Local Journalism Initiative
Oliver got a little prettier this week with erection of a new piece of public art.
A metal sculpture by Indigenous artist Smoker Marchand from the Arrow Lakes Band of the Colville Confederated Tribes and Omak, Washington, was erected in the new park space east of the Fairview bridge.
Final touches still need to be added, like plants surrounding the base and uplighting to make the sculpture visible at night, but Mayor Martin Johansen is excited about the piece.
“I think it’s going to look amazing in the evening when the lights are on it,” said Mayor Johansen.
The statue depicts ylmixʷəm ntytyix, the Okanagan Salmon Chief, and was done in collaboration with the Osoyoos Indian Band.
Mayor Martin said the town approached the Osoyoos Indian Band because they wanted to incorporate and celebrate the connection between Oliver and the Band.
“We talked about it at a joint council meeting quite a while ago, last year I think, and Chief Louie was excited about it as we were, and got Smoker to do up a rendition of what he was thinking about. With a few tweaks here and there, it became a reality,” said the Mayor.

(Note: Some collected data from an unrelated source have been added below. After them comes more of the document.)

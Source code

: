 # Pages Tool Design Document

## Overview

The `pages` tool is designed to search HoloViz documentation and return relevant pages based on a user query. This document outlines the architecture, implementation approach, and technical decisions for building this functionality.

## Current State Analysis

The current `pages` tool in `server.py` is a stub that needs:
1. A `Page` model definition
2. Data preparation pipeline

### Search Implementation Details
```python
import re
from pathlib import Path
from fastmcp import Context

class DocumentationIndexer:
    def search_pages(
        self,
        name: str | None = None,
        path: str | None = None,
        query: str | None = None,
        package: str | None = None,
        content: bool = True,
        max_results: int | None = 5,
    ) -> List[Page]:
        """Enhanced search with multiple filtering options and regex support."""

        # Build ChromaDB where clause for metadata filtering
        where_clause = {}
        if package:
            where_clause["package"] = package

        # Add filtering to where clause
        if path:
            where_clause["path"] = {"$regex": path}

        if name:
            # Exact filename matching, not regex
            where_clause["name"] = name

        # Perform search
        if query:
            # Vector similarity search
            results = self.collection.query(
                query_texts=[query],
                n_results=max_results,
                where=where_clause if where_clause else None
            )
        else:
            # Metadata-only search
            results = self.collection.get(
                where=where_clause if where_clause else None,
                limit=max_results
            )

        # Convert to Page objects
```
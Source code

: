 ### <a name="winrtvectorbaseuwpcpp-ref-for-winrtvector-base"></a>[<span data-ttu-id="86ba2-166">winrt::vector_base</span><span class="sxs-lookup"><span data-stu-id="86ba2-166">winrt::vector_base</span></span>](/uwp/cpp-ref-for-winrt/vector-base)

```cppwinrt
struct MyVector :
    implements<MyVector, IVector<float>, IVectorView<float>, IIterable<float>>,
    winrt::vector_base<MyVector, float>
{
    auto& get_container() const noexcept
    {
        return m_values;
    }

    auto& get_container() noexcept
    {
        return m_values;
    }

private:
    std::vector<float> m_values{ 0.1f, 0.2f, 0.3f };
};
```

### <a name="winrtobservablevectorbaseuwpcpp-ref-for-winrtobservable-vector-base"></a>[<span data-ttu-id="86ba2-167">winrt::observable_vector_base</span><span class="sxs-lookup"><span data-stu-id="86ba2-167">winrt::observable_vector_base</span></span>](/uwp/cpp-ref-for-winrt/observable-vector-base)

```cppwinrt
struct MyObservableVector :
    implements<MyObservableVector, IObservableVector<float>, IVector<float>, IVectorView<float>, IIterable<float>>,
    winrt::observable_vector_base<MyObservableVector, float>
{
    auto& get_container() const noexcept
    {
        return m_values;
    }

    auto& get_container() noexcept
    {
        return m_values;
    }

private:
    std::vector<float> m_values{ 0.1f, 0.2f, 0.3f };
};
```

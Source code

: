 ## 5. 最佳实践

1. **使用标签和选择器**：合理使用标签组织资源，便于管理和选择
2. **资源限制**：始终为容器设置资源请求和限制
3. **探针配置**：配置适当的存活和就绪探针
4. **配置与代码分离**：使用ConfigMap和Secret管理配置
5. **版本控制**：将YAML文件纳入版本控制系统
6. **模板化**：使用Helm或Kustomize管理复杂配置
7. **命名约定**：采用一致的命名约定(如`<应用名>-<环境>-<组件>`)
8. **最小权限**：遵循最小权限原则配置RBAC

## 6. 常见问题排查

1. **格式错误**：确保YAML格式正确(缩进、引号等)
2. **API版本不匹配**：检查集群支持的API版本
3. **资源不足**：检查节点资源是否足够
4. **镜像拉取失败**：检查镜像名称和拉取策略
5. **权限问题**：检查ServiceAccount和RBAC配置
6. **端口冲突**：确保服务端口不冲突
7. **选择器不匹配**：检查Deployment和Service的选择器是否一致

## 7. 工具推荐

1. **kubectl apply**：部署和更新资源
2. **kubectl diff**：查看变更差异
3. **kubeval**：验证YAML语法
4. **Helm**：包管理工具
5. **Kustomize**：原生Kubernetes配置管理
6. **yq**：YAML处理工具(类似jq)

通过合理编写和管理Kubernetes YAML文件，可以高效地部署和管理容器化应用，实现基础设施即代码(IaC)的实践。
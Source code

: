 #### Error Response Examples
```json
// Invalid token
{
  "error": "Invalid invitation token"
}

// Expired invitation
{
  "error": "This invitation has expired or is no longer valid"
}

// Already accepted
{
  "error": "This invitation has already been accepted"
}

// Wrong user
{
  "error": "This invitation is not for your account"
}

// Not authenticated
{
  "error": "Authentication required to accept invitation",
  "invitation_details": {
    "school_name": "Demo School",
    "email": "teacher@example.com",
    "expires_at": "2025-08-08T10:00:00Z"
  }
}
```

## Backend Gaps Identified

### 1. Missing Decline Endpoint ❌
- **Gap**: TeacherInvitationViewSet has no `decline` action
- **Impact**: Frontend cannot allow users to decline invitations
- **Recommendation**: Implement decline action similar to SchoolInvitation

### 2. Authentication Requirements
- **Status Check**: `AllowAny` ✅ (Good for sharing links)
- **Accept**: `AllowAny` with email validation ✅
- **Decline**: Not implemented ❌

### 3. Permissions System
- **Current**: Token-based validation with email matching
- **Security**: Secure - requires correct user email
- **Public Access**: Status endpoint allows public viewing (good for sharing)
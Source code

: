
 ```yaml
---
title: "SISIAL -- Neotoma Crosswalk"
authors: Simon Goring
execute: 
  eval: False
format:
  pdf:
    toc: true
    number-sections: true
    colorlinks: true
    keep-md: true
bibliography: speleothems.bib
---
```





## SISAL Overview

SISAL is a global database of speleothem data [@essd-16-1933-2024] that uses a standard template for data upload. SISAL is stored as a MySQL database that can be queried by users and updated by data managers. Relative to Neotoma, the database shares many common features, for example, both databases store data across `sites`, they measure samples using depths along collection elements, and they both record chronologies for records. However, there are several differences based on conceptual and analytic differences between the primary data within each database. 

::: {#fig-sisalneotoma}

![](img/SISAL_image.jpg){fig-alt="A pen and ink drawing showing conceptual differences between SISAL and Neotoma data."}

A placard with the meaning behind the artwork, information about the Osoyoos Indian Band and the cultural significance of the Salmon Chief will also be added to the green space soon.
The Town of Oliver plans to host an official opening ceremony for the park space in the coming weeks. Mayor Martin said the event will also involve the Osoyoos Indian Band.
“We want to open the park, for sure, and get Chief Louie down there. Maybe we can get Smoker Marchant, I don’t if he’ll be able to come up because the border is closed, but if possible that would be great,” said Mayor Johansen. “That is the focal point of the park and we want to make sure we acknowledge it appropriately.”
Details of the date and time of the official ceremony have not been announced, but Johansen said he expects a date in the next month.